First, one should understand that we calculate scattering probabilities based on a perturbative expansion in a small quantity. In fixed-order QCD calculations, we expand in the strong coupling at large momentum transfer, g_s. Since Feynman diagrams are squared, we see g_s**2/4pi=alpha_s. For Electroweak calculations, we expand in g_em, with g_em**2/4pi=alpha_em.

The leading or lowest order (or Born level) calculation is the one with the smallest power of the coupling that is possible. For q q~ -> W production, LO is 1 power of alpha_em and 0 powers of alpha_s.

Next-to-leading order (NLO) is one power of the coupling beyond LO. For q q~ -> W production, NLO in QCD is 1 power of alpha_em and 1 power of alpha_s. Since alpha_s >> alpha_em, the QCD correction is considered first.

With 1 power of alpha_s, there are 2 types of Feynman diagrams to consider.

1. Real diagrams, with a real gluon or quark in the final state.
2. Virtual diagrams, with a virtual gluon.

Virtual diagrams lead to infinities when the virtual gluon comes close to going on the mass shell. The real diagrams become infinite when an emitted gluon becomes soft (low energy) or collinear (parallel to one of the quarks). Fortunately, the two sets of infinities can be cancelled in such a way to yield a finite result.

# Why NLO?

The main virtue of NLO over LO is that the answer is:

1. More accurate: kinematic features begin to arise that cannot occur at LO. For example, the W boson has no transverse momentum at LO, but potentially large pT at NLO.
2. More stable: perturbative calculations in field theory require the introduction of an arbitrary momentum scale. It can be argued that this scale should be fixed by the process at hand. For example, the W mass M_W is a reasonable scale choice for W production. But is the best choice M_W or 2*M_W or 1/pi M_W? What does best choice mean? At NLO, the answer is much more stable to variations of the "arbitrary" scale. Formally, one can show the scale variation depends on one higher power of alpha. Since the scale variation is so reduced, the prediction of the normalization (i.e. the cross section) is more accurate.

# How to use NLO?

NLO Monte Carlo tools, as described here, are not event generators. Since they require a cancellation between real and virtual diagrams, it is not even possible to ask if there are exactly zero gluons in the final state. However, when suitably averaged, useful distributions can be made.

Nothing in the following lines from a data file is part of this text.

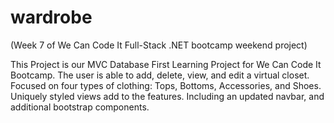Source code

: # wardrobe
(Week 7 of We Can Code It Full-Stack .NET bootcamp weekend project)

This Project is our MVC Database First Learning Project for We Can Code It Bootcamp.
The user is able to add, delete, view, and edit a virtual closet. Focused on four types of clothing: Tops, Bottoms, Accessories, and Shoes.
Uniquely styled views add to the features. Including an updated navbar, and additional bootstrap components. 
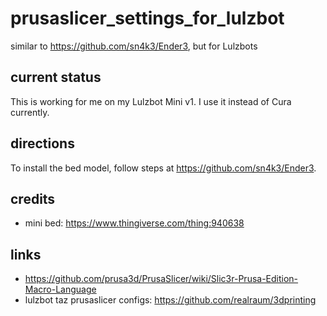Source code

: # prusaslicer_settings_for_lulzbot

similar to https://github.com/sn4k3/Ender3, but for Lulzbots

## current status

This is working for me on my Lulzbot Mini v1. I use it instead of Cura currently.

## directions

To install the bed model, follow steps at https://github.com/sn4k3/Ender3.

## credits

- mini bed: https://www.thingiverse.com/thing:940638

## links

- https://github.com/prusa3d/PrusaSlicer/wiki/Slic3r-Prusa-Edition-Macro-Language
- lulzbot taz prusaslicer configs: https://github.com/realraum/3dprinting
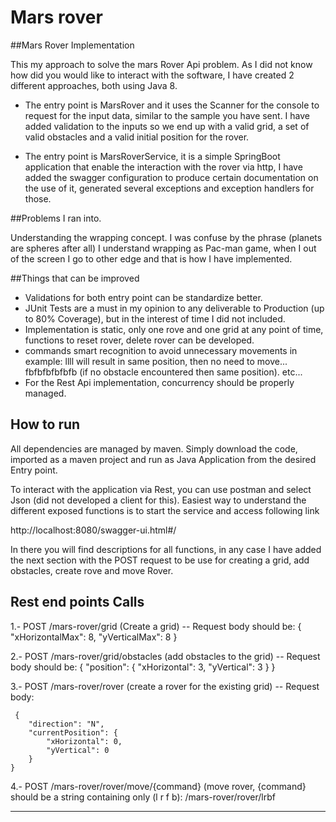 # Mars rover

##Mars Rover Implementation

This my approach to solve the mars Rover Api problem. As I did not know how did you would like to interact with the software, I have created 2 different approaches, both using Java 8.

- The entry point is MarsRover and it uses the Scanner for the console to request for the input data, similar to the sample you have sent. I have added validation to the inputs so we end up with a valid grid, a set of valid obstacles and a valid initial position for the rover. 

- The entry point is MarsRoverService, it is a simple SpringBoot application that enable the interaction with the rover via http, I have added the swagger configuration to produce certain documentation on the use of it, generated several exceptions and exception handlers for those.

##Problems I ran into. 

Understanding the wrapping concept. I was confuse by the phrase (planets are spheres after all) I understand wrapping as Pac-man game, when I out of the screen I go to other edge and that is how I have implemented. 

##Things that can be improved

- Validations for both entry point can be standardize better.
- JUnit Tests are a must in my opinion to any deliverable to Production (up to 80% Coverage), but in the interest of time I did not included. 
- Implementation is static, only one rove and one grid at any point of time, functions to reset rover, delete rover can be developed.
- commands smart recognition to avoid unnecessary movements in example: llll will result in same position, then no need to move... fbfbfbfbfbfb (if no obstacle encountered then same position). etc...
- For the Rest Api implementation, concurrency should be properly managed. 

## How to run
 All dependencies are managed by maven. Simply download the code, imported as a maven project and run as Java Application from the desired Entry point.
 
 To interact with the application via Rest, you can use postman and select Json (did not developed a client for this). Easiest way to understand the different exposed functions is to start the service and access following link
 
 http://localhost:8080/swagger-ui.html#/
 
 In there you will find descriptions for all functions, in any case I have added the next section with the POST request to be use for creating a grid, add obstacles, create rove and move Rover.
 

## Rest end points Calls

 1.- POST /mars-rover/grid   (Create a grid) -- Request body should be:
 	{
    		"xHorizontalMax": 8,
    		"yVerticalMax": 8
	}
 
 2.- POST /mars-rover/grid/obstacles (add obstacles to the grid) -- Request body should be:
	{
        "position": {
            "xHorizontal": 3,
            "yVertical": 3
        }
    	}

 3.- POST /mars-rover/rover (create a rover for the existing grid) -- Request body:
 
	 {
	    "direction": "N",
	    "currentPosition": {
	        "xHorizontal": 0,
	        "yVertical": 0
	    }
	}

 4.- POST /mars-rover/rover/move/{command} (move rover, {command} should be a string containing only (l r f b):
 		/mars-rover/rover/lrbf 

--------------------------------------------------------------------------


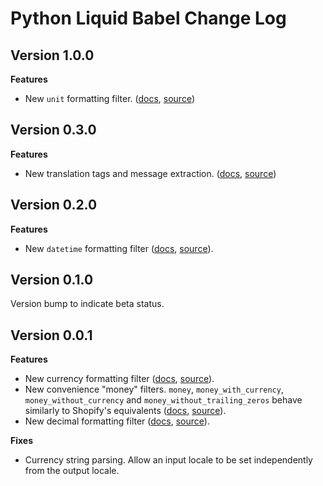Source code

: # Python Liquid Babel Change Log

## Version 1.0.0

**Features**

- New `unit` formatting filter. ([docs](https://jg-rp.github.io/liquid/babel/filters#unit), [source](https://github.com/jg-rp/liquid-babel/blob/main/liquid_babel/filters/unit.py))

## Version 0.3.0

**Features**

- New translation tags and message extraction. ([docs](https://jg-rp.github.io/liquid/babel/introduction#translations), [source](https://github.com/jg-rp/liquid-babel/tree/main/liquid_babel/messages))

## Version 0.2.0

**Features**

- New `datetime` formatting filter ([docs](https://jg-rp.github.io/liquid/babel/filters#datetime), [source](https://github.com/jg-rp/liquid-babel/blob/main/liquid_babel/filters/date_and_time.py)).

## Version 0.1.0

Version bump to indicate beta status.

## Version 0.0.1

**Features**

- New currency formatting filter ([docs](https://jg-rp.github.io/liquid/babel/filters#currency), [source](https://github.com/jg-rp/liquid-babel/blob/main/liquid_babel/filters/currency.py)).
- New convenience "money" filters. `money`, `money_with_currency`, `money_without_currency` and `money_without_trailing_zeros` behave similarly to Shopify's equivalents ([docs](https://jg-rp.github.io/liquid/babel/filters#money), [source](https://github.com/jg-rp/liquid-babel/blob/main/liquid_babel/filters/__init__.py)).
- New decimal formatting filter ([docs](https://jg-rp.github.io/liquid/babel/filters#decimal--number), [source](https://github.com/jg-rp/liquid-babel/blob/main/liquid_babel/filters/number.py)).

**Fixes**

- Currency string parsing. Allow an input locale to be set independently from the output locale.
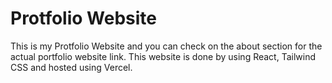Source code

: # Protfolio Website

This is my Protfolio Website and you can check on the about section for the actual portfolio website link. This website is done by using React, Tailwind CSS and hosted using Vercel.
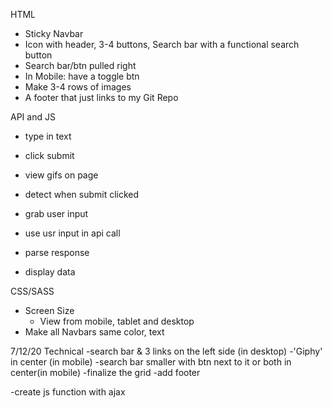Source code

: HTML
- Sticky Navbar
 - Icon with header, 3-4 buttons, Search bar with a functional search button
 - Search bar/btn pulled right
 - In Mobile: have a toggle btn
- Make 3-4 rows of images
- A footer that just links to my Git Repo

API and JS
- type in text
- click submit
- view gifs on page

- detect when submit clicked
- grab user input
- use usr input in api call
- parse response
- display data

CSS/SASS
- Screen Size
    - View from mobile, tablet and desktop
- Make all Navbars same color, text



7/12/20
Technical
-search bar & 3 links on the left side (in desktop)
-'Giphy' in center (in mobile)
-search bar smaller with btn next to it or both in center(in mobile)
-finalize the grid
-add footer

-create js function with ajax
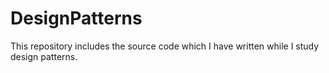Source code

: # DesignPatterns
This repository includes the source code which I have written while I study design patterns.
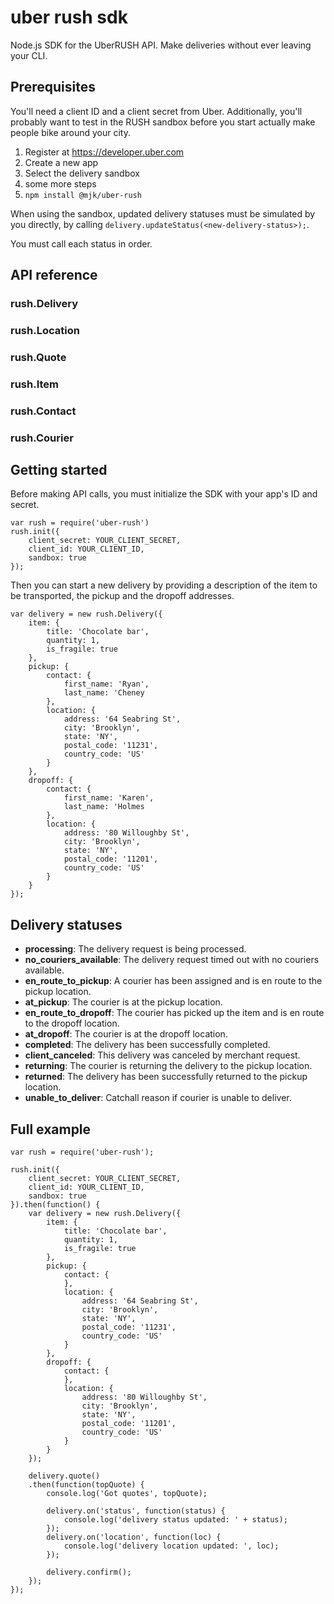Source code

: # uber rush sdk

Node.js SDK for the UberRUSH API. Make deliveries without ever leaving your CLI.

## Prerequisites

You'll need a client ID and a client secret from Uber. Additionally, you'll probably want to test in the RUSH sandbox before you start actually make people bike around your city.

 1. Register at https://developer.uber.com
 2. Create a new app
 3. Select the delivery sandbox
 4. some more steps
 5. `npm install @mjk/uber-rush`


When using the sandbox, updated delivery statuses must be simulated by you directly, by calling `delivery.updateStatus(<new-delivery-status>);`. 

You must call each status in order.

## API reference

### rush.Delivery
### rush.Location
### rush.Quote
### rush.Item
### rush.Contact
### rush.Courier

## Getting started 

Before making API calls, you must initialize the SDK with your app's ID and secret.

    var rush = require('uber-rush')
    rush.init({
        client_secret: YOUR_CLIENT_SECRET,
        client_id: YOUR_CLIENT_ID,
        sandbox: true
    });

Then you can start a new delivery by providing a description of the item to be transported, the pickup and the dropoff addresses.

	var delivery = new rush.Delivery({
	    item: {
	        title: 'Chocolate bar',
	        quantity: 1,
	        is_fragile: true
	    },
	    pickup: {
	        contact: {
	            first_name: 'Ryan',
	            last_name: 'Cheney
	        },
	        location: {
	            address: '64 Seabring St',
	            city: 'Brooklyn',
	            state: 'NY',
	            postal_code: '11231',
	            country_code: 'US'
	        }
	    },
	    dropoff: {
	        contact: {
	            first_name: 'Karen',
	            last_name: 'Holmes
	        },
	        location: {
	            address: '80 Willoughby St',
	            city: 'Brooklyn',
	            state: 'NY',
	            postal_code: '11201',
	            country_code: 'US'
	        }
	    }
	});



## Delivery statuses

 * **processing**: The delivery request is being processed.
 * **no_couriers_available**: The delivery request timed out with no couriers available.
 * **en_route_to_pickup**: A courier has been assigned and is en route to the pickup location.
 * **at_pickup**: The courier is at the pickup location.
 * **en_route_to_dropoff**: The courier has picked up the item and is en route to the dropoff location.
 * **at_dropoff**: The courier is at the dropoff location.
 * **completed**: The delivery has been successfully completed.
 * **client_canceled**: This delivery was canceled by merchant request. 
 * **returning**: The courier is returning the delivery to the pickup location.
 * **returned**: The delivery has been successfully returned to the pickup location.
 * **unable_to_deliver**: Catch­all reason if courier is unable to deliver.


## Full example

    var rush = require('uber-rush');

    rush.init({
        client_secret: YOUR_CLIENT_SECRET,
        client_id: YOUR_CLIENT_ID,
        sandbox: true
    }).then(function() {
        var delivery = new rush.Delivery({
            item: {
                title: 'Chocolate bar',
                quantity: 1,
                is_fragile: true
            },
            pickup: {
                contact: {
                },
                location: {
                    address: '64 Seabring St',
                    city: 'Brooklyn',
                    state: 'NY',
                    postal_code: '11231',
                    country_code: 'US'
                }
            },
            dropoff: {
                contact: {
                },
                location: {
                    address: '80 Willoughby St',
                    city: 'Brooklyn',
                    state: 'NY',
                    postal_code: '11201',
                    country_code: 'US'
                }
            }
        });

        delivery.quote()
        .then(function(topQuote) {
            console.log('Got quotes', topQuote);

            delivery.on('status', function(status) {
                console.log('delivery status updated: ' + status);
            });
            delivery.on('location', function(loc) {
                console.log('delivery location updated: ', loc);
            });

            delivery.confirm();
        });
    }); 
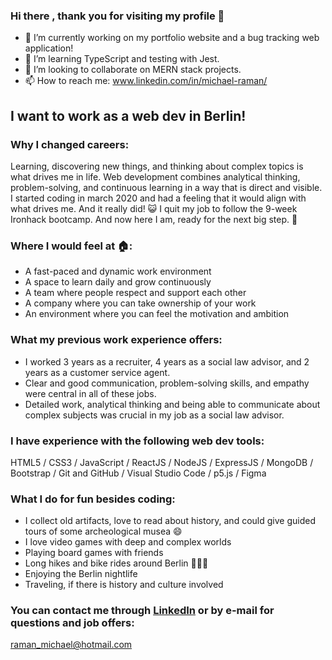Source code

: ### Hi there , thank you for visiting my profile 🙌

 - 🔭 I’m currently working on my portfolio website and a bug tracking web application!
 - 🌱 I’m learning TypeScript and testing with Jest.
 - 👯 I’m looking to collaborate on MERN stack projects.
 - 📫 How to reach me: www.linkedin.com/in/michael-raman/

## I want to work as a web dev in Berlin!

### Why I changed careers: 

Learning, discovering new things, and thinking about complex topics is what drives me in life. Web development combines analytical thinking, problem-solving, and continuous learning in a way that is direct and visible. I started coding in march 2020 and had a feeling that it would align with what drives me. And it really did! 😺 I quit my job to follow the 9-week Ironhack bootcamp. And now here I am, ready for the next big step. 🚀

### Where I would feel at 🏠: 

- A fast-paced and dynamic work environment
- A space to learn daily and grow continuously 
- A team where people respect and support each other
- A company where you can take ownership of your work
- An environment where you can feel the motivation and ambition

 ### What my previous work experience offers: 

 - I worked 3 years as a recruiter, 4 years as a social law advisor, and 2 years as a customer service agent.
 - Clear and good communication, problem-solving skills, and empathy were central in all of these jobs. 
 - Detailed work, analytical thinking and being able to communicate about complex subjects was crucial in my job as a social law advisor.

### I have experience with the following web dev tools: 

HTML5 / CSS3 / JavaScript / ReactJS / NodeJS / ExpressJS / MongoDB / Bootstrap / Git and GitHub / Visual Studio Code / p5.js / Figma

### What I do for fun besides coding:

- I collect old artifacts, love to read about history, and could give guided tours of some archeological musea 😄
- I love video games with deep and complex worlds
- Playing board games with friends
- Long hikes and bike rides around Berlin 🌲🌲🌲
- Enjoying the Berlin nightlife
- Traveling, if there is history and culture involved 

### You can contact me through [LinkedIn](https://www.linkedin.com/in/michael-raman/) or by e-mail for questions and job offers: 

 raman_michael@hotmail.com 
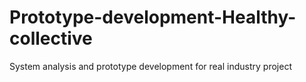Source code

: # Prototype-development-Healthy-collective
System analysis and prototype development for real industry project
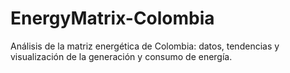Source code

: # EnergyMatrix-Colombia
Análisis de la matriz energética de Colombia: datos, tendencias y visualización de la generación y consumo de energía.
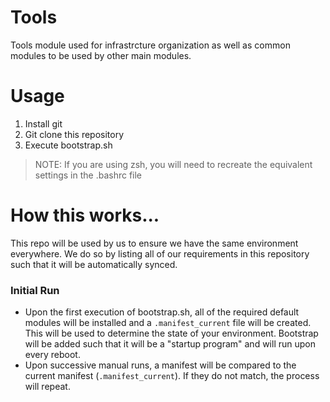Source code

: # Tools

Tools module used for infrastrcture organization as well as common modules to be used by other main modules.

# Usage
1) Install git
2) Git clone this repository
3) Execute bootstrap.sh

> NOTE: If you are using zsh, you will need to recreate the equivalent settings in the .bashrc file

# How this works...
This repo will be used by us to ensure we have the same environment everywhere. We do so by listing all of our requirements in this repository such that it will be automatically synced.

### Initial Run
- Upon the first execution of bootstrap.sh, all of the required default modules will be installed and a `.manifest_current` file will be created. This will be used to determine the state of your environment. Bootstrap will be added such that it will be a "startup program" and will run upon every reboot.
- Upon successive manual runs, a manifest will be compared to the current manifest (`.manifest_current`). If they do not match, the process will repeat.
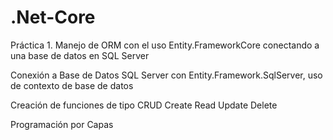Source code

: # .Net-Core

Práctica 1. Manejo de ORM con el uso Entity.FrameworkCore conectando a una base de datos en SQL Server

Conexión a Base de Datos SQL Server con Entity.Framework.SqlServer, uso de contexto de base de datos

Creación de funciones de tipo CRUD
Create Read Update Delete

Programación por Capas

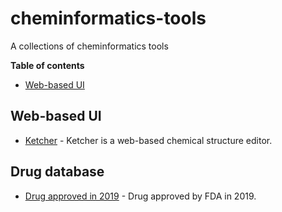 # cheminformatics-tools
A collections of cheminformatics tools

**Table of contents**
- [Web-based UI](#Web-based-UI)


## Web-based UI

* [Ketcher](https://lifescience.opensource.epam.com/ketcher/index.html) - Ketcher is a web-based chemical structure editor.


## Drug database
* [Drug approved in 2019](https://cen.acs.org/sections/drugs-approved-in-2019.html) - Drug approved by FDA in 2019.

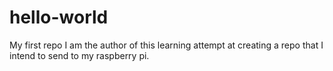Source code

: # hello-world
My first repo
I am the author of this learning attempt at creating a repo that I intend to send to my raspberry pi.
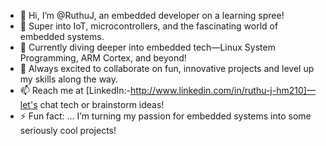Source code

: - 👋 Hi, I’m @RuthuJ, an embedded developer on a learning spree!  
- 👀 Super into IoT, microcontrollers, and the fascinating world of embedded systems.
- 🌱 Currently diving deeper into embedded tech—Linux System Programming, ARM Cortex, and beyond!  
- 💞️ Always excited to collaborate on fun, innovative projects and level up my skills along the way.  
- 📫 Reach me at [LinkedIn:-http://www.linkedin.com/in/ruthu-j-hm210]—let's chat tech or brainstorm ideas! 
- ⚡ Fun fact: ... I’m turning my passion for embedded systems into some seriously cool projects!

<!---
RuthuJ/RuthuJ is a ✨ special ✨ repository because its `README.md` (this file) appears on your GitHub profile.
You can click the Preview link to take a look at your changes.
--->
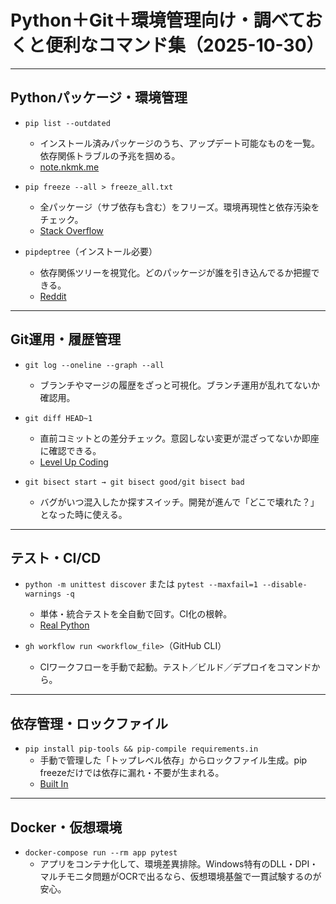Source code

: # Python＋Git＋環境管理向け・調べておくと便利なコマンド集（2025-10-30）

---

## Pythonパッケージ・環境管理

- `pip list --outdated`
  - インストール済みパッケージのうち、アップデート可能なものを一覧。依存関係トラブルの予兆を掴める。
  - [note.nkmk.me](https://note.nkmk.me/python-pip-list-outdated/)

- `pip freeze --all > freeze_all.txt`
  - 全パッケージ（サブ依存も含む）をフリーズ。環境再現性と依存汚染をチェック。
  - [Stack Overflow](https://stackoverflow.com/questions/34704335/pip-freeze-all-packages-including-dependencies)

- `pipdeptree`（インストール必要）　
  - 依存関係ツリーを視覚化。どのパッケージが誰を引き込んでるか把握できる。
  - [Reddit](https://www.reddit.com/r/Python/comments/7w2w2g/pipdeptree_a_command_line_utility_to_display/)

---

## Git運用・履歴管理

- `git log --oneline --graph --all`
  - ブランチやマージの履歴をざっと可視化。ブランチ運用が乱れてないか確認用。

- `git diff HEAD~1`
  - 直前コミットとの差分チェック。意図しない変更が混ざってないか即座に確認できる。
  - [Level Up Coding](https://levelup.gitconnected.com/git-diff-explained-6c7e4b6cfa75)

- `git bisect start → git bisect good/git bisect bad`
  - バグがいつ混入したか探すスイッチ。開発が進んで「どこで壊れた？」となった時に使える。

---

## テスト・CI/CD

- `python -m unittest discover` または `pytest --maxfail=1 --disable-warnings -q`
  - 単体・統合テストを全自動で回す。CI化の根幹。
  - [Real Python](https://realpython.com/python-testing/)

- `gh workflow run <workflow_file>`（GitHub CLI）
  - CIワークフローを手動で起動。テスト／ビルド／デプロイをコマンドから。

---

## 依存管理・ロックファイル

- `pip install pip‑tools && pip-compile requirements.in`
  - 手動で管理した「トップレベル依存」からロックファイル生成。pip freezeだけでは依存に漏れ・不要が生まれる。
  - [Built In](https://builtin.com/software-engineering-perspectives/pip-tools-python)

---

## Docker・仮想環境

- `docker-compose run --rm app pytest`
  - アプリをコンテナ化して、環境差異排除。Windows特有のDLL・DPI・マルチモニタ問題がOCRで出るなら、仮想環境基盤で一貫試験するのが安心。
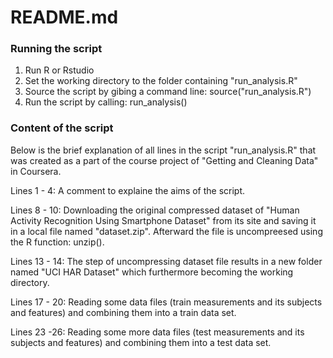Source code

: # README.md

### Running the script

1. Run R or Rstudio
2. Set the working directory to the folder containing "run_analysis.R"
3. Source the script by gibing a command line: source("run_analysis.R")
4. Run the script by calling: run_analysis()

### Content of the script

Below is the brief explanation of all lines in the script "run_analysis.R" that was created as a part of the course project of "Getting and Cleaning Data" in Coursera.

Lines 1 - 4: A comment to explaine the aims of the script.  

Lines 8 - 10: Downloading the original compressed dataset of "Human Activity Recognition Using Smartphone Dataset" from its site and saving it in a local file named "dataset.zip". Afterward the file is uncompreesed using the R function: unzip().  

Lines 13 - 14: The step of uncompressing dataset file results in a new folder named "UCI HAR Dataset" which furthermore becoming the working directory.  

Lines 17 - 20: Reading some data files (train measurements and its subjects and features) and combining them into a train data set.  

Lines 23 -26: Reading some more data files (test measurements and its subjects and features) and combining them into a test data set.  
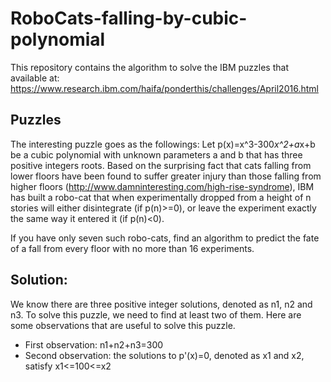 # RoboCats-falling-by-cubic-polynomial

This repository contains the algorithm to solve the IBM puzzles that available at: https://www.research.ibm.com/haifa/ponderthis/challenges/April2016.html

## Puzzles
The interesting puzzle goes as the followings:
Let p(x)=x^3-300*x^2+a*x+b be a cubic polynomial with unknown parameters a and b that has three positive integers roots. 
Based on the surprising fact that cats falling from lower floors have been found to suffer greater injury than those falling from higher floors (http://www.damninteresting.com/high-rise-syndrome), IBM has built a robo-cat that when experimentally dropped from a height of n stories will either disintegrate (if p(n)>=0), or leave the experiment exactly the same way it entered it (if p(n)\<0). 

If you have only seven such robo-cats, find an algorithm to predict the fate of a fall from every floor with no more than 16 experiments. 

## Solution:
We know there are three positive integer solutions, denoted as n1, n2 and n3. To solve this puzzle, we need to find at least two of them. Here are some observations that are useful to solve this puzzle.

* First observation: n1+n2+n3=300
* Second observation: the solutions to p\'(x)=0, denoted as x1 and x2, satisfy x1<=100<=x2
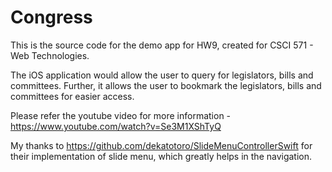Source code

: Congress
========================

This is the source code for the demo app for HW9, created for CSCI 571 - Web Technologies.

The iOS application would allow the user to query for legislators, bills and committees. Further, it allows the user to bookmark the legislators, bills and committees for easier access.

Please refer the youtube video for more information - https://www.youtube.com/watch?v=Se3M1XShTyQ


My thanks to https://github.com/dekatotoro/SlideMenuControllerSwift for their implementation of slide menu, which greatly helps in the navigation.
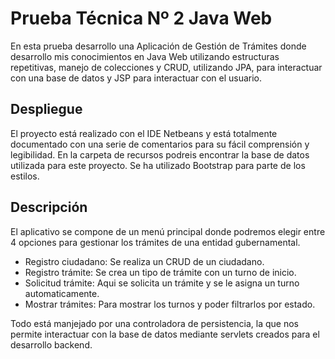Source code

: 
# Prueba Técnica Nº 2 Java Web

En esta prueba desarrollo una Aplicación de Gestión de Trámites donde desarrollo mis conocimientos en Java Web utilizando estructuras repetitivas, manejo de colecciones y CRUD, utilizando JPA, para interactuar con una base de datos y JSP para interactuar con el usuario.

## Despliegue

El proyecto está realizado con el IDE Netbeans y está totalmente documentado con una serie de comentarios para su fácil comprensión y legibilidad. En la carpeta de recursos podreis encontrar la base de datos utilizada para este proyecto. Se ha utilizado Bootstrap para parte de los estilos.

## Descripción

El aplicativo se compone de un menú principal donde podremos elegir entre 4 opciones para gestionar los trámites de una entidad gubernamental.

- Registro ciudadano: Se realiza un CRUD de un ciudadano.
- Registro trámite: Se crea un tipo de trámite con un turno de inicio.
- Solicitud trámite: Aqui se solicita un trámite y se le asigna un turno automaticamente.
- Mostrar trámites: Para mostrar los turnos y poder filtrarlos por estado.

Todo está manjejado por una controladora de persistencia, la que nos permite interactuar con la base de datos mediante servlets creados para el desarrollo backend.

A technical point is that NLO calculations are made using weighted Monte Carlo methods. In practice, cross section weights come out positive and negative. If one chooses a suitable observable, and generates enough events, the positive and negative weights will cancel in a histogram, yielding a physical prediction.

# Why beyond NLO?

The next order in perturbation theory is called NNLO, for next-to-next-to-leading order. For Electroweak processes, NLO is the first time that alpha_s appears in the problem, so one cannot be confident that the result is converging. For these cases, NNLO is desired to study the scale variation. Indeed, for those processes calculated at NNLO, the scale variation is minimal (with the exception of Higgs boson production).